The smell of a French supermarket is quite unmistakable and not nearly as bad as you think it is. As we wander the aisles it also strikes me that as one gets older the roles between parent and child become more and more reversed. It is now me, the son, who pushes the trolley and he, the Old Man, who runs around in an excited trance, grabbing item after item. Soon there is a preponderance of cheese and wine in the shopping cart. Hoping to keep us from catching scurvy I toss in a few speculative apples, but they are soon buried under rich strata of pate and various charcuterie (trans: final evolution of the Pokémon ‘Charmander’ in the French-language version of the famous computer game).

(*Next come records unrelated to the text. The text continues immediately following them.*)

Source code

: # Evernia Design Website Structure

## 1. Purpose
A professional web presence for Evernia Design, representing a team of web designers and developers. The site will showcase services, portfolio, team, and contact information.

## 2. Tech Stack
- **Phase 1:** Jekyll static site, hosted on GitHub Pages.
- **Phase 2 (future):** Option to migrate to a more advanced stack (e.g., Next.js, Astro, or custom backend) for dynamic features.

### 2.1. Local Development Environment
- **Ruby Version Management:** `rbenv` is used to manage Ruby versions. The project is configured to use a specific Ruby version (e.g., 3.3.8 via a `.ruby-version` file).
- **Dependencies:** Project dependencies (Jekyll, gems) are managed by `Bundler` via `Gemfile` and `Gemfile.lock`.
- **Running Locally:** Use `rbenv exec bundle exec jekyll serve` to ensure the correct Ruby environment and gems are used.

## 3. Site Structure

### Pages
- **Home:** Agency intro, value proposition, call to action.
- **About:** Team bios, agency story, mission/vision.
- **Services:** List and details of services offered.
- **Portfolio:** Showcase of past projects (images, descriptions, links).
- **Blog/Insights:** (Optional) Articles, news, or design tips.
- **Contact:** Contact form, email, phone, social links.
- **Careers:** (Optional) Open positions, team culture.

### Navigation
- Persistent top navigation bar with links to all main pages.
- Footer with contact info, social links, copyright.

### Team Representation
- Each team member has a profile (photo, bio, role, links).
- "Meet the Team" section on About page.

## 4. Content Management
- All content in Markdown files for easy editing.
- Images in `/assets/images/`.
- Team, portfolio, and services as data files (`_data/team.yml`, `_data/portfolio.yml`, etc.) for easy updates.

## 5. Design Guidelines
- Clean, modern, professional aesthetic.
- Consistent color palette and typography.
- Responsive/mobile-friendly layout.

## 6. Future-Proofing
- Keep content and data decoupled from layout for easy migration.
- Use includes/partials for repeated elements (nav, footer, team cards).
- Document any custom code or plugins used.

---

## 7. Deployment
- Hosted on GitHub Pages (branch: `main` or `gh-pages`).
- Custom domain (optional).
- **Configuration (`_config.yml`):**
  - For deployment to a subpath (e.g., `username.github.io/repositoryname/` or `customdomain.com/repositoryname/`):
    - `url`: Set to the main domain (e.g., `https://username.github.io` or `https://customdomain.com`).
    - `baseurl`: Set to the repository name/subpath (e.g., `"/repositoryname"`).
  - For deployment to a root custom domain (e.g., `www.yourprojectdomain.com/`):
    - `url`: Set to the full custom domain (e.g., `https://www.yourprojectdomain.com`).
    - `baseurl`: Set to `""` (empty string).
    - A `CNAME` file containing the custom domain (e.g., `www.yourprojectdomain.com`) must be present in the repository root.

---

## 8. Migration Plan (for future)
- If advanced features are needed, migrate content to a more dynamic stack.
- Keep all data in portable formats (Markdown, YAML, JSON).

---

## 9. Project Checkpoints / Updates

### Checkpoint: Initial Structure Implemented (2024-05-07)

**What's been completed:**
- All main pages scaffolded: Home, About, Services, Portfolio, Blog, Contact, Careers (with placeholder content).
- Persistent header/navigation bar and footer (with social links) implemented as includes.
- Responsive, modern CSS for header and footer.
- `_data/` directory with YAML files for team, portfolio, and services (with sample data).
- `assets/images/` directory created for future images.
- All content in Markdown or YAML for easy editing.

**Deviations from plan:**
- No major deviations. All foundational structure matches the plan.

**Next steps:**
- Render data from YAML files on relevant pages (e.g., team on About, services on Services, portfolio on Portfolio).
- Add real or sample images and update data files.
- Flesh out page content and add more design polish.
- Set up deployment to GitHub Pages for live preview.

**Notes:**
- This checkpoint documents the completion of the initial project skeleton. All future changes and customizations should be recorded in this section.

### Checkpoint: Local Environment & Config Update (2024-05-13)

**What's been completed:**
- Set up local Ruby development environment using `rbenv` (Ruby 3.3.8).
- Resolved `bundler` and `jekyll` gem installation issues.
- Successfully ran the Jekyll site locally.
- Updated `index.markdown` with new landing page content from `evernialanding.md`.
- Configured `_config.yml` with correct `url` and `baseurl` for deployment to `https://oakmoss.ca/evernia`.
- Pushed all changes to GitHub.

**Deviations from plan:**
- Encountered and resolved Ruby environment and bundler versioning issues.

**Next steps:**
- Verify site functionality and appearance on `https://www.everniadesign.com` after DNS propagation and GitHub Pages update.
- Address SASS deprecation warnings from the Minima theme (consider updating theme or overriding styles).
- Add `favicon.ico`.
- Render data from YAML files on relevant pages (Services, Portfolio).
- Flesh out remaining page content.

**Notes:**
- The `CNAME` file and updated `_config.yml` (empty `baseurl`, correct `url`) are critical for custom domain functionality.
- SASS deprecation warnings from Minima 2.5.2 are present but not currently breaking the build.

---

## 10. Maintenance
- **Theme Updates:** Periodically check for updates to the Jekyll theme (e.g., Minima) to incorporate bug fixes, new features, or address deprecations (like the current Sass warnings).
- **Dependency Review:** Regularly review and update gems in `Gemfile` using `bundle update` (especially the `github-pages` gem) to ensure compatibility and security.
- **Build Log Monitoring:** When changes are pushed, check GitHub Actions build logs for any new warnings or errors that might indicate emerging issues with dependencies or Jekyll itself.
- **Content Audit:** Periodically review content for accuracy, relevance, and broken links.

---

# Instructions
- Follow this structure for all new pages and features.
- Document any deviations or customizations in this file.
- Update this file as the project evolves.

On the drive back home the Old Man pulls not one but two monumentally illegal manouevers: The first is a swift U-turn to go visit a previously missed boulangerie (trans: fancy bras, but for a gentleman’s testicles) , as he feels the two baguettes in the boot are simply not sufficient. [NB: there are only two of us on this trip until Moan of Arc and L’Aigle arrive later in the piece. The man simply loves his bread.]

The second is an emergency stop combined with fifty yard reverse down a country road after he believed, erroneously, the bird sitting in a nearby field is something more interesting than a buzzard smoking a Gauloise. It should be noted at this point that the Old Man is quite the ornithologist (trans: twitcher) and has always been quite happy to risk the neck of his firstborn in order to gaze upon something feathered.

Much to his delight when we return to the homestead there is an arrogant woodpecker bouncing around the lawn, ignoring the trees and sticking two fingers up to nominative determinism. He looks at us, suggests we casse-toi (trans:…um, go ask your mother) and flies off. The heavens then open and we dash inside. The weather was sensational yesterday and this is most dispiriting. I’m not sure how, but my guess is that it is something to do with us leaving the EU.

The inclement weather gives us ample time to get on with some work. I settle down to do a spot of writing, but then decide that actually the Mansfield belly is getting a little extensive and some exercise is in order. I take a handy ab-roller and give it a go, tearing every single one of my stomach muscles on the very first ‘roll’.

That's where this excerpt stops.